(Task instructions):
Please repeat every record below exactly as written, but leave out the pictures.

**** Record excerpts ****

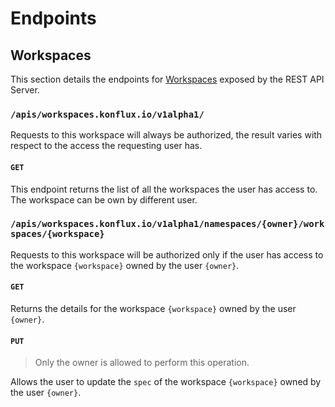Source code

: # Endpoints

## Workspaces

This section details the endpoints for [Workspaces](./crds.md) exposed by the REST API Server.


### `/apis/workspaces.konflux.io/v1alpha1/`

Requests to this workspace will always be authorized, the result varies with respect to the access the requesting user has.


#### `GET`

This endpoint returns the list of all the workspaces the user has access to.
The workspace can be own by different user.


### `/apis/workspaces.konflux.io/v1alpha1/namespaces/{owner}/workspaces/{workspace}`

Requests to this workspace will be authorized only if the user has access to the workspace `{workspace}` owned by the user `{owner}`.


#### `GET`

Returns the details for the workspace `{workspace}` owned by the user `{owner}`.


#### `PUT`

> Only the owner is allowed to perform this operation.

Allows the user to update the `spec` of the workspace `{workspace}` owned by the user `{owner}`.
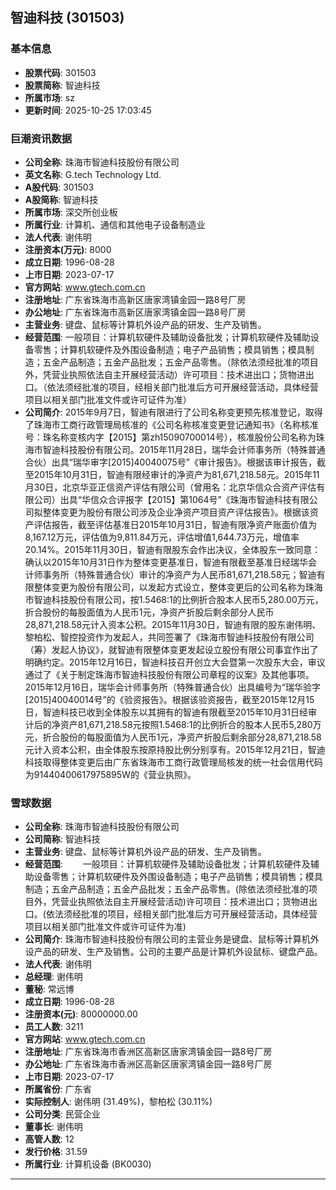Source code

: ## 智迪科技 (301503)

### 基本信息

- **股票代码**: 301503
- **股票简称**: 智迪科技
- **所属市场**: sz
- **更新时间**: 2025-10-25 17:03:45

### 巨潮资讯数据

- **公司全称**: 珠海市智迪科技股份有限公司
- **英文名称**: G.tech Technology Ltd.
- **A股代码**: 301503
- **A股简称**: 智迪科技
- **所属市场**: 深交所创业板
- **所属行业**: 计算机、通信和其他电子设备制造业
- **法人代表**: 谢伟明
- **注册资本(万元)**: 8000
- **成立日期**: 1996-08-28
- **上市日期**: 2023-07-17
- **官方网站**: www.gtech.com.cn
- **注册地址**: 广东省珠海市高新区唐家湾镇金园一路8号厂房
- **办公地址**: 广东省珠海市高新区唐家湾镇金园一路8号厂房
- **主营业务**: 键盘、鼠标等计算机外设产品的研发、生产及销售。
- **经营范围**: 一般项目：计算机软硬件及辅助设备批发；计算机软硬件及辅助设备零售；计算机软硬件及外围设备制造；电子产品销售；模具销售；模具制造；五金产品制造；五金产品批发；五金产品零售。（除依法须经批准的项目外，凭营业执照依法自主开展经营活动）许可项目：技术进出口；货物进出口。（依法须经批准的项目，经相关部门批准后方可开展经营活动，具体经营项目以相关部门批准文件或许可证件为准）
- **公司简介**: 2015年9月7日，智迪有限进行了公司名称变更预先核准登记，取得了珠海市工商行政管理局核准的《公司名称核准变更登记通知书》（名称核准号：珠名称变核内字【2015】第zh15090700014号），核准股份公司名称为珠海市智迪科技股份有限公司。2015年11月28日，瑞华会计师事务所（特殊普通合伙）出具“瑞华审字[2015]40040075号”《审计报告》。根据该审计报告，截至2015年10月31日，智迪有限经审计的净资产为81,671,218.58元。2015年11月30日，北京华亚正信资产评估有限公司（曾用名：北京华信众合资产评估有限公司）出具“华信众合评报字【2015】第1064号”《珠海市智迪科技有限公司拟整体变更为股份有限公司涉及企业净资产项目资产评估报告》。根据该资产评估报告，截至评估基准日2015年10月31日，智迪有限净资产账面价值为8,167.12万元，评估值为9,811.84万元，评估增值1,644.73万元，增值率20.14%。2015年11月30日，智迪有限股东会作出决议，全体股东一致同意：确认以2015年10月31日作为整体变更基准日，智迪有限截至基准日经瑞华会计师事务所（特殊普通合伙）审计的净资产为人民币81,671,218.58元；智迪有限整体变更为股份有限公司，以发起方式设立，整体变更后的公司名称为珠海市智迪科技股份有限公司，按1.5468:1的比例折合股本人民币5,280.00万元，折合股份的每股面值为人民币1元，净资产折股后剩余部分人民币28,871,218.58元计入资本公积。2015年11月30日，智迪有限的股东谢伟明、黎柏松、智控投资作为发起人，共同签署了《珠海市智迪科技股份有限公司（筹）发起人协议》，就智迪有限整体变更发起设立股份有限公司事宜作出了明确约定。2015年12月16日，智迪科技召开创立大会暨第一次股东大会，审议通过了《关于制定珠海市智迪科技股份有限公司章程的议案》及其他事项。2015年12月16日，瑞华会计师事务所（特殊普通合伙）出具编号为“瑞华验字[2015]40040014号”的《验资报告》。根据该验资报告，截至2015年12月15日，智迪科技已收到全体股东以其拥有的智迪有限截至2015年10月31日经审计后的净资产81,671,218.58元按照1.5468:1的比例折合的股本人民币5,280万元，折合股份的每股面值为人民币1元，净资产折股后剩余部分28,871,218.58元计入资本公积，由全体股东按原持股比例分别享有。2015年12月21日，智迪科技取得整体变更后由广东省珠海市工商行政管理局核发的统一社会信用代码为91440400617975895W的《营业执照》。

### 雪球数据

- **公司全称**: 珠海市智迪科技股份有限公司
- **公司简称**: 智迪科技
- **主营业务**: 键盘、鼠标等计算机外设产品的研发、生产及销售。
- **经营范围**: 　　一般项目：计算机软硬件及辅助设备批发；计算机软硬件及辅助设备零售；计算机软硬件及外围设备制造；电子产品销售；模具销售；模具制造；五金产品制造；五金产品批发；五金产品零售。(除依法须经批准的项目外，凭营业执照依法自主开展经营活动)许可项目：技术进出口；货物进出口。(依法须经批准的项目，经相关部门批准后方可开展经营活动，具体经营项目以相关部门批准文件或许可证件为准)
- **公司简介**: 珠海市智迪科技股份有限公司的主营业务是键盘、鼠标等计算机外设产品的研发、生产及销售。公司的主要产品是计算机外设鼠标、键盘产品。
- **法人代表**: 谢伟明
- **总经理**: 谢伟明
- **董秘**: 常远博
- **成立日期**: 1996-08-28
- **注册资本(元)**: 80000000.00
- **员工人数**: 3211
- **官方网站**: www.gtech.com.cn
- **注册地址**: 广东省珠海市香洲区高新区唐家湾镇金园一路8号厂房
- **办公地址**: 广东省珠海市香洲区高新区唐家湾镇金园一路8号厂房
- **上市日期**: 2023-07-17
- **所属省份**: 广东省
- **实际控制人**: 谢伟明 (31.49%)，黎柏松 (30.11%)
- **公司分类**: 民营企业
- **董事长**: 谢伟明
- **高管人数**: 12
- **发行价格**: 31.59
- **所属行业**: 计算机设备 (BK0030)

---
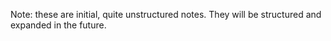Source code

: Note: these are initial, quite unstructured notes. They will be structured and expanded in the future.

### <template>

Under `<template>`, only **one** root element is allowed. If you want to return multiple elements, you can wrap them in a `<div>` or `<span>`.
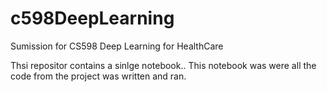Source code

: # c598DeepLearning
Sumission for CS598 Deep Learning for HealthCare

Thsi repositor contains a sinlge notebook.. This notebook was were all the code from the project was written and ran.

****

(Result below):
Source code

: # Endpoints

## Workspaces

This section details the endpoints for [Workspaces](./crds.md) exposed by the REST API Server.


### `/apis/workspaces.konflux.io/v1alpha1/`

Requests to this workspace will always be authorized, the result varies with respect to the access the requesting user has.


#### `GET`

This endpoint returns the list of all the workspaces the user has access to.
The workspace can be own by different user.


### `/apis/workspaces.konflux.io/v1alpha1/namespaces/{owner}/workspaces/{workspace}`

Requests to this workspace will be authorized only if the user has access to the workspace `{workspace}` owned by the user `{owner}`.


#### `GET`

Returns the details for the workspace `{workspace}` owned by the user `{owner}`.


#### `PUT`

> Only the owner is allowed to perform this operation.

Allows the user to update the `spec` of the workspace `{workspace}` owned by the user `{owner}`.
Source code

: ## 智迪科技 (301503)

### 基本信息

- **股票代码**: 301503
- **股票简称**: 智迪科技
- **所属市场**: sz
- **更新时间**: 2025-10-25 17:03:45

### 巨潮资讯数据

- **公司全称**: 珠海市智迪科技股份有限公司
- **英文名称**: G.tech Technology Ltd.
- **A股代码**: 301503
- **A股简称**: 智迪科技
- **所属市场**: 深交所创业板
- **所属行业**: 计算机、通信和其他电子设备制造业
- **法人代表**: 谢伟明
- **注册资本(万元)**: 8000
- **成立日期**: 1996-08-28
- **上市日期**: 2023-07-17
- **官方网站**: www.gtech.com.cn
- **注册地址**: 广东省珠海市高新区唐家湾镇金园一路8号厂房
- **办公地址**: 广东省珠海市高新区唐家湾镇金园一路8号厂房
- **主营业务**: 键盘、鼠标等计算机外设产品的研发、生产及销售。
- **经营范围**: 一般项目：计算机软硬件及辅助设备批发；计算机软硬件及辅助设备零售；计算机软硬件及外围设备制造；电子产品销售；模具销售；模具制造；五金产品制造；五金产品批发；五金产品零售。（除依法须经批准的项目外，凭营业执照依法自主开展经营活动）许可项目：技术进出口；货物进出口。（依法须经批准的项目，经相关部门批准后方可开展经营活动，具体经营项目以相关部门批准文件或许可证件为准）
- **公司简介**: 2015年9月7日，智迪有限进行了公司名称变更预先核准登记，取得了珠海市工商行政管理局核准的《公司名称核准变更登记通知书》（名称核准号：珠名称变核内字【2015】第zh15090700014号），核准股份公司名称为珠海市智迪科技股份有限公司。2015年11月28日，瑞华会计师事务所（特殊普通合伙）出具“瑞华审字[2015]40040075号”《审计报告》。根据该审计报告，截至2015年10月31日，智迪有限经审计的净资产为81,671,218.58元。2015年11月30日，北京华亚正信资产评估有限公司（曾用名：北京华信众合资产评估有限公司）出具“华信众合评报字【2015】第1064号”《珠海市智迪科技有限公司拟整体变更为股份有限公司涉及企业净资产项目资产评估报告》。根据该资产评估报告，截至评估基准日2015年10月31日，智迪有限净资产账面价值为8,167.12万元，评估值为9,811.84万元，评估增值1,644.73万元，增值率20.14%。2015年11月30日，智迪有限股东会作出决议，全体股东一致同意：确认以2015年10月31日作为整体变更基准日，智迪有限截至基准日经瑞华会计师事务所（特殊普通合伙）审计的净资产为人民币81,671,218.58元；智迪有限整体变更为股份有限公司，以发起方式设立，整体变更后的公司名称为珠海市智迪科技股份有限公司，按1.5468:1的比例折合股本人民币5,280.00万元，折合股份的每股面值为人民币1元，净资产折股后剩余部分人民币28,871,218.58元计入资本公积。2015年11月30日，智迪有限的股东谢伟明、黎柏松、智控投资作为发起人，共同签署了《珠海市智迪科技股份有限公司（筹）发起人协议》，就智迪有限整体变更发起设立股份有限公司事宜作出了明确约定。2015年12月16日，智迪科技召开创立大会暨第一次股东大会，审议通过了《关于制定珠海市智迪科技股份有限公司章程的议案》及其他事项。2015年12月16日，瑞华会计师事务所（特殊普通合伙）出具编号为“瑞华验字[2015]40040014号”的《验资报告》。根据该验资报告，截至2015年12月15日，智迪科技已收到全体股东以其拥有的智迪有限截至2015年10月31日经审计后的净资产81,671,218.58元按照1.5468:1的比例折合的股本人民币5,280万元，折合股份的每股面值为人民币1元，净资产折股后剩余部分28,871,218.58元计入资本公积，由全体股东按原持股比例分别享有。2015年12月21日，智迪科技取得整体变更后由广东省珠海市工商行政管理局核发的统一社会信用代码为91440400617975895W的《营业执照》。

### 雪球数据

- **公司全称**: 珠海市智迪科技股份有限公司
- **公司简称**: 智迪科技
- **主营业务**: 键盘、鼠标等计算机外设产品的研发、生产及销售。
- **经营范围**: 　　一般项目：计算机软硬件及辅助设备批发；计算机软硬件及辅助设备零售；计算机软硬件及外围设备制造；电子产品销售；模具销售；模具制造；五金产品制造；五金产品批发；五金产品零售。(除依法须经批准的项目外，凭营业执照依法自主开展经营活动)许可项目：技术进出口；货物进出口。(依法须经批准的项目，经相关部门批准后方可开展经营活动，具体经营项目以相关部门批准文件或许可证件为准)
- **公司简介**: 珠海市智迪科技股份有限公司的主营业务是键盘、鼠标等计算机外设产品的研发、生产及销售。公司的主要产品是计算机外设鼠标、键盘产品。
- **法人代表**: 谢伟明
- **总经理**: 谢伟明
- **董秘**: 常远博
- **成立日期**: 1996-08-28
- **注册资本(元)**: 80000000.00
- **员工人数**: 3211
- **官方网站**: www.gtech.com.cn
- **注册地址**: 广东省珠海市香洲区高新区唐家湾镇金园一路8号厂房
- **办公地址**: 广东省珠海市香洲区高新区唐家湾镇金园一路8号厂房
- **上市日期**: 2023-07-17
- **所属省份**: 广东省
- **实际控制人**: 谢伟明 (31.49%)，黎柏松 (30.11%)
- **公司分类**: 民营企业
- **董事长**: 谢伟明
- **高管人数**: 12
- **发行价格**: 31.59
- **所属行业**: 计算机设备 (BK0030)

---
Source code

: Note: these are initial, quite unstructured notes. They will be structured and expanded in the future.

### <template>

Under `<template>`, only **one** root element is allowed. If you want to return multiple elements, you can wrap them in a `<div>` or `<span>`.
Source code

: # c598DeepLearning
Sumission for CS598 Deep Learning for HealthCare

Thsi repositor contains a sinlge notebook.. This notebook was were all the code from the project was written and ran.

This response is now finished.